Records from a data source
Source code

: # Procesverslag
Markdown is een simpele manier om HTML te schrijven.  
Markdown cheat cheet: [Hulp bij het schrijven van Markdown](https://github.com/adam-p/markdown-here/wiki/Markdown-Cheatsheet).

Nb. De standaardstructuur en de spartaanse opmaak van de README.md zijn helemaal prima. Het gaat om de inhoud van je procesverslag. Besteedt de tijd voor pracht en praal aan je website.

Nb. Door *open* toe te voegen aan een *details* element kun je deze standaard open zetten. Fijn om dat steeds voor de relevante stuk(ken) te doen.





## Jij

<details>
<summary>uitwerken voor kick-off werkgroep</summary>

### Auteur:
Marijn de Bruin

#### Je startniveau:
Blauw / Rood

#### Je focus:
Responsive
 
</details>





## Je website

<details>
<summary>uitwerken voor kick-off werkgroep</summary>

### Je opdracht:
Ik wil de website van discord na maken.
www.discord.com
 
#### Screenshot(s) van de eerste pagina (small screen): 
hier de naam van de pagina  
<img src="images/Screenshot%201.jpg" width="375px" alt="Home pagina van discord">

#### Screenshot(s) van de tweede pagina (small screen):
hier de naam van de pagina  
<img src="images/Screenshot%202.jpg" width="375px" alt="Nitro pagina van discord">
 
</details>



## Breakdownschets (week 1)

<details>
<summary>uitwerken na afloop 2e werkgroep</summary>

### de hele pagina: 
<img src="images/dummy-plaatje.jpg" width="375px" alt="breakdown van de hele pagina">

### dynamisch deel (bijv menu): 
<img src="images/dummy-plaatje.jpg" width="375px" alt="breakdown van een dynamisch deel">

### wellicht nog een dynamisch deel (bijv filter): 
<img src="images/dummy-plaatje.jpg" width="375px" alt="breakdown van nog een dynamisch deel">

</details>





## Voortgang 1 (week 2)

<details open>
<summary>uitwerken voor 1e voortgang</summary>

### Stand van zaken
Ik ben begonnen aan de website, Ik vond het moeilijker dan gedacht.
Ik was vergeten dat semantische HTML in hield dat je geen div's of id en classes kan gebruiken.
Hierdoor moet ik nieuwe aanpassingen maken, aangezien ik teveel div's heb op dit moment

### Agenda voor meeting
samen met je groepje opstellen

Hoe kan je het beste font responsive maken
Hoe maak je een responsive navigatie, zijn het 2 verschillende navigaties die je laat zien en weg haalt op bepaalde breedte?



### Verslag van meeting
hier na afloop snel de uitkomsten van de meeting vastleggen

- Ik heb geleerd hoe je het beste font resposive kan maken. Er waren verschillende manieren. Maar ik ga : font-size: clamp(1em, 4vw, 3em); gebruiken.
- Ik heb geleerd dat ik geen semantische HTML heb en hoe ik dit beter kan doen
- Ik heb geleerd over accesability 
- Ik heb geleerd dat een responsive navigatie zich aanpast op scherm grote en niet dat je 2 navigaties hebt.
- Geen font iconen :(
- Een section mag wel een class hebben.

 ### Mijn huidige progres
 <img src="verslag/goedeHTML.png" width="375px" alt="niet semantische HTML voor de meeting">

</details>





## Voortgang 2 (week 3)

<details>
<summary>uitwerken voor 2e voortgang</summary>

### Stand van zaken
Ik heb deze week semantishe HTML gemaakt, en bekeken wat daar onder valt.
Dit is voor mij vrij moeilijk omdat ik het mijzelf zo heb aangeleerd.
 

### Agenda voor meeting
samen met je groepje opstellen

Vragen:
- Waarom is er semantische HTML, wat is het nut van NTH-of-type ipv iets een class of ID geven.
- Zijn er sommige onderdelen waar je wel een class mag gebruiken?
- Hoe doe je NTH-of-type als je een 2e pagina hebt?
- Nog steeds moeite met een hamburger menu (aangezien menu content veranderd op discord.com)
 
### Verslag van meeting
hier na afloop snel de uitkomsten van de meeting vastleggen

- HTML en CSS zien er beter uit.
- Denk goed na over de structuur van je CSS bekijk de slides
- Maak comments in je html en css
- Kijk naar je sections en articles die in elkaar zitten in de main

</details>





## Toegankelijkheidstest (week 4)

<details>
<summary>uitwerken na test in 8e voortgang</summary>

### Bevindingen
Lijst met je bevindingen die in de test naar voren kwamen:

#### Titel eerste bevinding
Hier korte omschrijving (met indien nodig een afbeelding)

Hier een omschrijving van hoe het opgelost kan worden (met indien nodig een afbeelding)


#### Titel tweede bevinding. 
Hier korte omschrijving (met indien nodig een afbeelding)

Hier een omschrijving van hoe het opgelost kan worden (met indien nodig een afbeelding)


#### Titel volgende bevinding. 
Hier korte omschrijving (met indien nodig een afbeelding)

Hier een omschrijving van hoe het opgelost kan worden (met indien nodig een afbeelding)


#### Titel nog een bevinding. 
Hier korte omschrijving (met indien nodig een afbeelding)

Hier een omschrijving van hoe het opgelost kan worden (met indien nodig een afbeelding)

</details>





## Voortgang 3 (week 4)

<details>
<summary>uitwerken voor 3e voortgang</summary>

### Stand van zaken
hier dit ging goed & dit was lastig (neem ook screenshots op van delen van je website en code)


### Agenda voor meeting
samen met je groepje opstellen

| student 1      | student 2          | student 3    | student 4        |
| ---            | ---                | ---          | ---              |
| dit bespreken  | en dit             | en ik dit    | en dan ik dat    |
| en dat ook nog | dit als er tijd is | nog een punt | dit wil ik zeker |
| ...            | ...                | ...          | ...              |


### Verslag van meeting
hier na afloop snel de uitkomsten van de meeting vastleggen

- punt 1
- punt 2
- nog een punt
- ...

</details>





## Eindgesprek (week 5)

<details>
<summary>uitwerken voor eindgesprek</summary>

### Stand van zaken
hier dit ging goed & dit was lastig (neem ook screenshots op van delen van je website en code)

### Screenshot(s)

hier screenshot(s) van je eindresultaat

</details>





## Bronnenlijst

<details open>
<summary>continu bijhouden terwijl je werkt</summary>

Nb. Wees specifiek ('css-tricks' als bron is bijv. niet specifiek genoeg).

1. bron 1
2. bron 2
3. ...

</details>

**DESCRIPTION OF THE TASK**
Across the data, count every line where the string "aangezien" turns up, then write only that count.

**FINISHED EXERCISE**
2